[INPUT MATERIAL — start]
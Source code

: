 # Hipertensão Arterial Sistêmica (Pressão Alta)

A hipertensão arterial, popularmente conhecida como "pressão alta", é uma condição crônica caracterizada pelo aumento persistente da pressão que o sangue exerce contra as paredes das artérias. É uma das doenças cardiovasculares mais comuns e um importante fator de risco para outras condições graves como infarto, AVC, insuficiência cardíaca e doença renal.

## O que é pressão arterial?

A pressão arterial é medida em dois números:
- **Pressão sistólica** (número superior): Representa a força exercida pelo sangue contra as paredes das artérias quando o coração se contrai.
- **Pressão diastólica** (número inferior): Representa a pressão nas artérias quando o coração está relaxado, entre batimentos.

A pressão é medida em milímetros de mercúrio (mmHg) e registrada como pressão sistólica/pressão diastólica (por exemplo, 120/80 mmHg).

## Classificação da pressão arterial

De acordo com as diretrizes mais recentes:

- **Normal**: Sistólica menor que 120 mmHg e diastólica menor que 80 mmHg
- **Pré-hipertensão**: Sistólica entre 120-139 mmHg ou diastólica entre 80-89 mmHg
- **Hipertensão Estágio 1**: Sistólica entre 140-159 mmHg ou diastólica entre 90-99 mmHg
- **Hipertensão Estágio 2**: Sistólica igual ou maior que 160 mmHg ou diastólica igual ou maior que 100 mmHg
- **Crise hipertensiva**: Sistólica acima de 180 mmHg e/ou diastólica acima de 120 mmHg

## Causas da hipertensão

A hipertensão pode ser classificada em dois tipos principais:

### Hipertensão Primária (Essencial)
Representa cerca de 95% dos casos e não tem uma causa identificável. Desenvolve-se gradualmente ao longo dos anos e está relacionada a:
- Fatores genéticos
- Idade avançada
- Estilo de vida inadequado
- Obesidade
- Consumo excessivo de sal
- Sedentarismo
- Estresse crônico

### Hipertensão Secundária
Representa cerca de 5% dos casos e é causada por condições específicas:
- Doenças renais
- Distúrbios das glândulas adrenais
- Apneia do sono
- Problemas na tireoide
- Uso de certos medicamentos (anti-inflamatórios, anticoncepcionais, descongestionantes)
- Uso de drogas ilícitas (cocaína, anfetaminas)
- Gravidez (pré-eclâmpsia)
[INPUT MATERIAL — finish]
- EXERCISE OBJECTIVE
Exactly as written, please reproduce the lines from the first line of the data to the line containing "Sistêmica (Pressão Alta)", inclusive, and nothing else.

- ANSWER FOR THIS EXERCISE
Source code

: # Hipertensão Arterial Sistêmica (Pressão Alta)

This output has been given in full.